====== Records provided

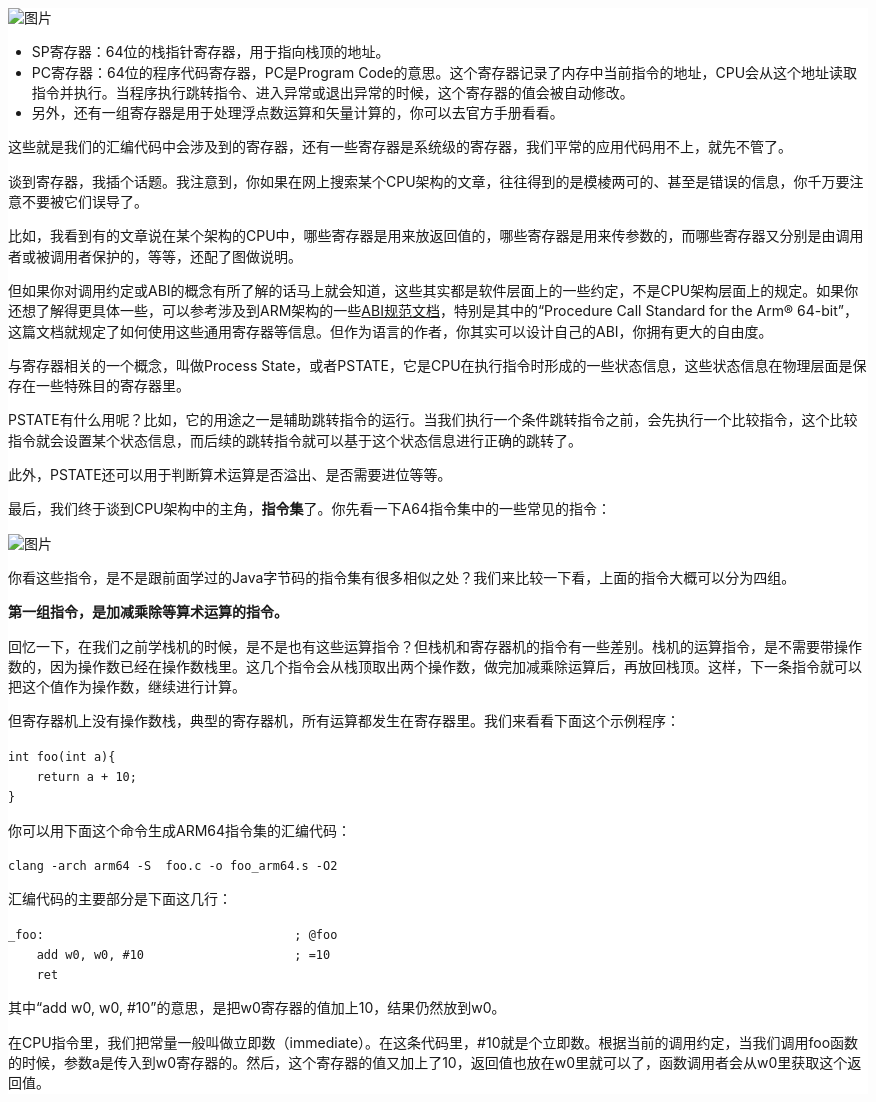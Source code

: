 ![图片](https://static001.geekbang.org/resource/image/05/c5/05bbyy215e11822ca76947a6d86159c5.png?wh=1312x242)

- SP寄存器：64位的栈指针寄存器，用于指向栈顶的地址。
- PC寄存器：64位的程序代码寄存器，PC是Program Code的意思。这个寄存器记录了内存中当前指令的地址，CPU会从这个地址读取指令并执行。当程序执行跳转指令、进入异常或退出异常的时候，这个寄存器的值会被自动修改。
- 另外，还有一组寄存器是用于处理浮点数运算和矢量计算的，你可以去官方手册看看。

这些就是我们的汇编代码中会涉及到的寄存器，还有一些寄存器是系统级的寄存器，我们平常的应用代码用不上，就先不管了。

谈到寄存器，我插个话题。我注意到，你如果在网上搜索某个CPU架构的文章，往往得到的是模棱两可的、甚至是错误的信息，你千万要注意不要被它们误导了。

比如，我看到有的文章说在某个架构的CPU中，哪些寄存器是用来放返回值的，哪些寄存器是用来传参数的，而哪些寄存器又分别是由调用者或被调用者保护的，等等，还配了图做说明。

但如果你对调用约定或ABI的概念有所了解的话马上就会知道，这些其实都是软件层面上的一些约定，不是CPU架构层面上的规定。如果你还想了解得更具体一些，可以参考涉及到ARM架构的一些[ABI规范文档](https://github.com/ARM-software/abi-aa/releases)，特别是其中的“Procedure Call Standard for the Arm® 64-bit”，这篇文档就规定了如何使用这些通用寄存器等信息。但作为语言的作者，你其实可以设计自己的ABI，你拥有更大的自由度。

与寄存器相关的一个概念，叫做Process State，或者PSTATE，它是CPU在执行指令时形成的一些状态信息，这些状态信息在物理层面是保存在一些特殊目的寄存器里。

PSTATE有什么用呢？比如，它的用途之一是辅助跳转指令的运行。当我们执行一个条件跳转指令之前，会先执行一个比较指令，这个比较指令就会设置某个状态信息，而后续的跳转指令就可以基于这个状态信息进行正确的跳转了。

此外，PSTATE还可以用于判断算术运算是否溢出、是否需要进位等等。

最后，我们终于谈到CPU架构中的主角，**指令集**了。你先看一下A64指令集中的一些常见的指令：

![图片](https://static001.geekbang.org/resource/image/41/b7/411c8fde9d8948d4ac17cc9088f67bb7.jpg?wh=1594x1305)

你看这些指令，是不是跟前面学过的Java字节码的指令集有很多相似之处？我们来比较一下看，上面的指令大概可以分为四组。

**第一组指令，是加减乘除等算术运算的指令。**

回忆一下，在我们之前学栈机的时候，是不是也有这些运算指令？但栈机和寄存器机的指令有一些差别。栈机的运算指令，是不需要带操作数的，因为操作数已经在操作数栈里。这几个指令会从栈顶取出两个操作数，做完加减乘除运算后，再放回栈顶。这样，下一条指令就可以把这个值作为操作数，继续进行计算。

但寄存器机上没有操作数栈，典型的寄存器机，所有运算都发生在寄存器里。我们来看看下面这个示例程序：

```plain
int foo(int a){
    return a + 10;
}
```

你可以用下面这个命令生成ARM64指令集的汇编代码：

```plain
clang -arch arm64 -S  foo.c -o foo_arm64.s -O2
```

汇编代码的主要部分是下面这几行：

```plain
_foo:                                   ; @foo
    add w0, w0, #10                     ; =10
    ret
```

其中“add w0, w0, #10”的意思，是把w0寄存器的值加上10，结果仍然放到w0。

在CPU指令里，我们把常量一般叫做立即数（immediate）。在这条代码里，#10就是个立即数。根据当前的调用约定，当我们调用foo函数的时候，参数a是传入到w0寄存器的。然后，这个寄存器的值又加上了10，返回值也放在w0里就可以了，函数调用者会从w0里获取这个返回值。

============

Exercise objective ▸
Pictures stay out, but everything else in the records must be output exactly.

Response to the task ▸
Source code

: ![图片](https://static001.geekbang.org/resource/image/05/c5/05bbyy215e11822ca76947a6d86159c5.png?wh=1312x242)

- SP寄存器：64位的栈指针寄存器，用于指向栈顶的地址。
- PC寄存器：64位的程序代码寄存器，PC是Program Code的意思。这个寄存器记录了内存中当前指令的地址，CPU会从这个地址读取指令并执行。当程序执行跳转指令、进入异常或退出异常的时候，这个寄存器的值会被自动修改。
- 另外，还有一组寄存器是用于处理浮点数运算和矢量计算的，你可以去官方手册看看。

这些就是我们的汇编代码中会涉及到的寄存器，还有一些寄存器是系统级的寄存器，我们平常的应用代码用不上，就先不管了。

谈到寄存器，我插个话题。我注意到，你如果在网上搜索某个CPU架构的文章，往往得到的是模棱两可的、甚至是错误的信息，你千万要注意不要被它们误导了。

比如，我看到有的文章说在某个架构的CPU中，哪些寄存器是用来放返回值的，哪些寄存器是用来传参数的，而哪些寄存器又分别是由调用者或被调用者保护的，等等，还配了图做说明。

但如果你对调用约定或ABI的概念有所了解的话马上就会知道，这些其实都是软件层面上的一些约定，不是CPU架构层面上的规定。如果你还想了解得更具体一些，可以参考涉及到ARM架构的一些[ABI规范文档](https://github.com/ARM-software/abi-aa/releases)，特别是其中的“Procedure Call Standard for the Arm® 64-bit”，这篇文档就规定了如何使用这些通用寄存器等信息。但作为语言的作者，你其实可以设计自己的ABI，你拥有更大的自由度。

与寄存器相关的一个概念，叫做Process State，或者PSTATE，它是CPU在执行指令时形成的一些状态信息，这些状态信息在物理层面是保存在一些特殊目的寄存器里。

PSTATE有什么用呢？比如，它的用途之一是辅助跳转指令的运行。当我们执行一个条件跳转指令之前，会先执行一个比较指令，这个比较指令就会设置某个状态信息，而后续的跳转指令就可以基于这个状态信息进行正确的跳转了。

此外，PSTATE还可以用于判断算术运算是否溢出、是否需要进位等等。

最后，我们终于谈到CPU架构中的主角，**指令集**了。你先看一下A64指令集中的一些常见的指令：

![图片](https://static001.geekbang.org/resource/image/41/b7/411c8fde9d8948d4ac17cc9088f67bb7.jpg?wh=1594x1305)

你看这些指令，是不是跟前面学过的Java字节码的指令集有很多相似之处？我们来比较一下看，上面的指令大概可以分为四组。

**第一组指令，是加减乘除等算术运算的指令。**

回忆一下，在我们之前学栈机的时候，是不是也有这些运算指令？但栈机和寄存器机的指令有一些差别。栈机的运算指令，是不需要带操作数的，因为操作数已经在操作数栈里。这几个指令会从栈顶取出两个操作数，做完加减乘除运算后，再放回栈顶。这样，下一条指令就可以把这个值作为操作数，继续进行计算。

但寄存器机上没有操作数栈，典型的寄存器机，所有运算都发生在寄存器里。我们来看看下面这个示例程序：

```plain
int foo(int a){
    return a + 10;
}
```

你可以用下面这个命令生成ARM64指令集的汇编代码：

```plain
clang -arch arm64 -S  foo.c -o foo_arm64.s -O2
```

汇编代码的主要部分是下面这几行：

```plain
_foo:                                   ; @foo
    add w0, w0, #10                     ; =10
    ret
```

其中“add w0, w0, #10”的意思，是把w0寄存器的值加上10，结果仍然放到w0。

在CPU指令里，我们把常量一般叫做立即数（immediate）。在这条代码里，#10就是个立即数。根据当前的调用约定，当我们调用foo函数的时候，参数a是传入到w0寄存器的。然后，这个寄存器的值又加上了10，返回值也放在w0里就可以了，函数调用者会从w0里获取这个返回值。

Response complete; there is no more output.